» **Supplied data**:
*** Begin section ***

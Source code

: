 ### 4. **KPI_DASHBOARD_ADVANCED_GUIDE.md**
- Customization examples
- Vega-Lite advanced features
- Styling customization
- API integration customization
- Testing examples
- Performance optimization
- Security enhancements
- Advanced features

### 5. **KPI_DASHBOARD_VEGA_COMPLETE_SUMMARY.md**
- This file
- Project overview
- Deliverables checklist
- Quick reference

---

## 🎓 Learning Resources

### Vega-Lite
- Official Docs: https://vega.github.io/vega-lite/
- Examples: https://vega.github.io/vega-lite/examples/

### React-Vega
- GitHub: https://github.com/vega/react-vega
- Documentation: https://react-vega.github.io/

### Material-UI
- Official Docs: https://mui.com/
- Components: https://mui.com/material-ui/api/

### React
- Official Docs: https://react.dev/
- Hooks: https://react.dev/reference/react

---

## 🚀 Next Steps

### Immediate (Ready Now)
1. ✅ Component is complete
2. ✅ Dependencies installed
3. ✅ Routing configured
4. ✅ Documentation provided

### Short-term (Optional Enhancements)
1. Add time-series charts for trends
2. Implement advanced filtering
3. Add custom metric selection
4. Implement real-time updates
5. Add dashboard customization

*** End section ***

» **Prompt**: What lines of the data contain the string "https"? List them.

» **Answer space**:
- Official Docs: https://vega.github.io/vega-lite/
- Examples: https://vega.github.io/vega-lite/examples/
- GitHub: https://github.com/vega/react-vega
- Documentation: https://react-vega.github.io/
- Official Docs: https://mui.com/
- Components: https://mui.com/material-ui/api/
- Official Docs: https://react.dev/
- Hooks: https://react.dev/reference/react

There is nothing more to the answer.